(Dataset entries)
========================
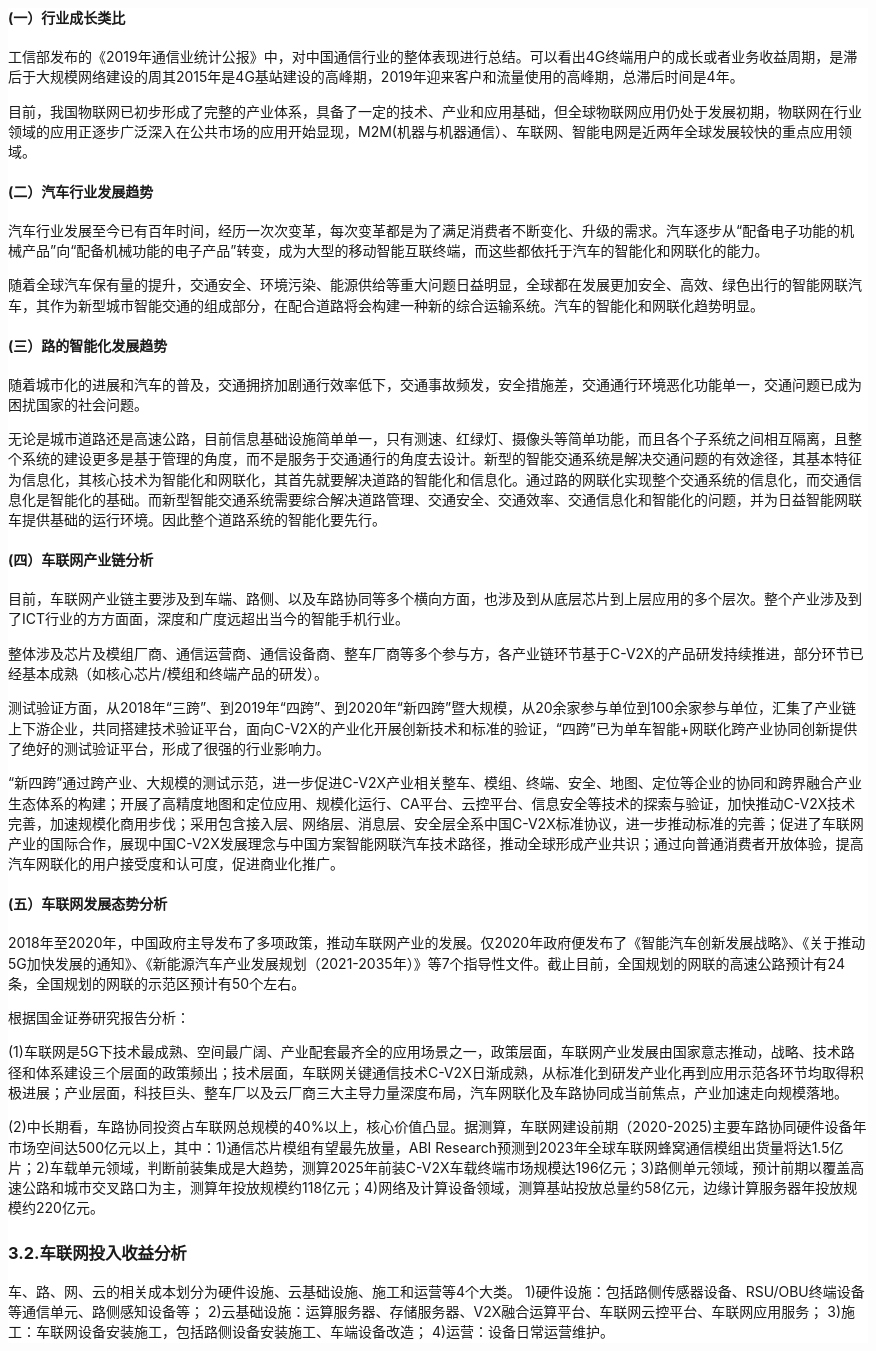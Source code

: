 #### (一）行业成长类比

工信部发布的《2019年通信业统计公报》中，对中国通信行业的整体表现进行总结。可以看出4G终端用户的成长或者业务收益周期，是滞后于大规模网络建设的周其2015年是4G基站建设的高峰期，2019年迎来客户和流量使用的高峰期，总滞后时间是4年。

目前，我国物联网已初步形成了完整的产业体系，具备了一定的技术、产业和应用基础，但全球物联网应用仍处于发展初期，物联网在行业领域的应用正逐步广泛深入在公共市场的应用开始显现，M2M(机器与机器通信）、车联网、智能电网是近两年全球发展较快的重点应用领域。

#### (二）汽车行业发展趋势

汽车行业发展至今已有百年时间，经历一次次变革，每次变革都是为了满足消费者不断变化、升级的需求。汽车逐步从“配备电子功能的机械产品”向“配备机械功能的电子产品”转变，成为大型的移动智能互联终端，而这些都依托于汽车的智能化和网联化的能力。

随着全球汽车保有量的提升，交通安全、环境污染、能源供给等重大问题日益明显，全球都在发展更加安全、高效、绿色出行的智能网联汽车，其作为新型城市智能交通的组成部分，在配合道路将会构建一种新的综合运输系统。汽车的智能化和网联化趋势明显。

#### (三）路的智能化发展趋势

随着城市化的进展和汽车的普及，交通拥挤加剧通行效率低下，交通事故频发，安全措施差，交通通行环境恶化功能单一，交通问题已成为困扰国家的社会问题。

无论是城市道路还是高速公路，目前信息基础设施简单单一，只有测速、红绿灯、摄像头等简单功能，而且各个子系统之间相互隔离，且整个系统的建设更多是基于管理的角度，而不是服务于交通通行的角度去设计。新型的智能交通系统是解决交通问题的有效途径，其基本特征为信息化，其核心技术为智能化和网联化，其首先就要解决道路的智能化和信息化。通过路的网联化实现整个交通系统的信息化，而交通信息化是智能化的基础。而新型智能交通系统需要综合解决道路管理、交通安全、交通效率、交通信息化和智能化的问题，并为日益智能网联车提供基础的运行环境。因此整个道路系统的智能化要先行。

#### (四）车联网产业链分析

目前，车联网产业链主要涉及到车端、路侧、以及车路协同等多个横向方面，也涉及到从底层芯片到上层应用的多个层次。整个产业涉及到了ICT行业的方方面面，深度和广度远超出当今的智能手机行业。

整体涉及芯片及模组厂商、通信运营商、通信设备商、整车厂商等多个参与方，各产业链环节基于C-V2X的产品研发持续推进，部分环节已经基本成熟（如核心芯片/模组和终端产品的研发）。

测试验证方面，从2018年“三跨”、到2019年“四跨”、到2020年“新四跨”暨大规模，从20余家参与单位到100余家参与单位，汇集了产业链上下游企业，共同搭建技术验证平台，面向C-V2X的产业化开展创新技术和标准的验证，“四跨”已为单车智能+网联化跨产业协同创新提供了绝好的测试验证平台，形成了很强的行业影响力。

“新四跨”通过跨产业、大规模的测试示范，进一步促进C-V2X产业相关整车、模组、终端、安全、地图、定位等企业的协同和跨界融合产业生态体系的构建；开展了高精度地图和定位应用、规模化运行、CA平台、云控平台、信息安全等技术的探索与验证，加快推动C-V2X技术完善，加速规模化商用步伐；采用包含接入层、网络层、消息层、安全层全系中国C-V2X标准协议，进一步推动标准的完善；促进了车联网产业的国际合作，展现中国C-V2X发展理念与中国方案智能网联汽车技术路径，推动全球形成产业共识；通过向普通消费者开放体验，提高汽车网联化的用户接受度和认可度，促进商业化推广。

#### (五）车联网发展态势分析

2018年至2020年，中国政府主导发布了多项政策，推动车联网产业的发展。仅2020年政府便发布了《智能汽车创新发展战略》、《关于推动5G加快发展的通知》、《新能源汽车产业发展规划（2021-2035年）》等7个指导性文件。截止目前，全国规划的网联的高速公路预计有24条，全国规划的网联的示范区预计有50个左右。

根据国金证券研究报告分析：

(1)车联网是5G下技术最成熟、空间最广阔、产业配套最齐全的应用场景之一，政策层面，车联网产业发展由国家意志推动，战略、技术路径和体系建设三个层面的政策频出；技术层面，车联网关键通信技术C-V2X日渐成熟，从标准化到研发产业化再到应用示范各环节均取得积极进展；产业层面，科技巨头、整车厂以及云厂商三大主导力量深度布局，汽车网联化及车路协同成当前焦点，产业加速走向规模落地。

(2)中长期看，车路协同投资占车联网总规模的40%以上，核心价值凸显。据测算，车联网建设前期（2020-2025)主要车路协同硬件设备年市场空间达500亿元以上，其中：1)通信芯片模组有望最先放量，ABI Research预测到2023年全球车联网蜂窝通信模组出货量将达1.5亿片；2)车载单元领域，判断前装集成是大趋势，测算2025年前装C-V2X车载终端市场规模达196亿元；3)路侧单元领域，预计前期以覆盖高速公路和城市交叉路口为主，测算年投放规模约118亿元；4)网络及计算设备领域，测算基站投放总量约58亿元，边缘计算服务器年投放规模约220亿元。

### 3.2.车联网投入收益分析

车、路、网、云的相关成本划分为硬件设施、云基础设施、施工和运营等4个大类。
1)硬件设施：包括路侧传感器设备、RSU/OBU终端设备等通信单元、路侧感知设备等；
2)云基础设施：运算服务器、存储服务器、V2X融合运算平台、车联网云控平台、车联网应用服务；
3)施工：车联网设备安装施工，包括路侧设备安装施工、车端设备改造；
4)运营：设备日常运营维护。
========================
**What you should do**
Search the data above for lines holding "云基础设施" and copy each of them.

**Response to the task**
车、路、网、云的相关成本划分为硬件设施、云基础设施、施工和运营等4个大类。
2)云基础设施：运算服务器、存储服务器、V2X融合运算平台、车联网云控平台、车联网应用服务；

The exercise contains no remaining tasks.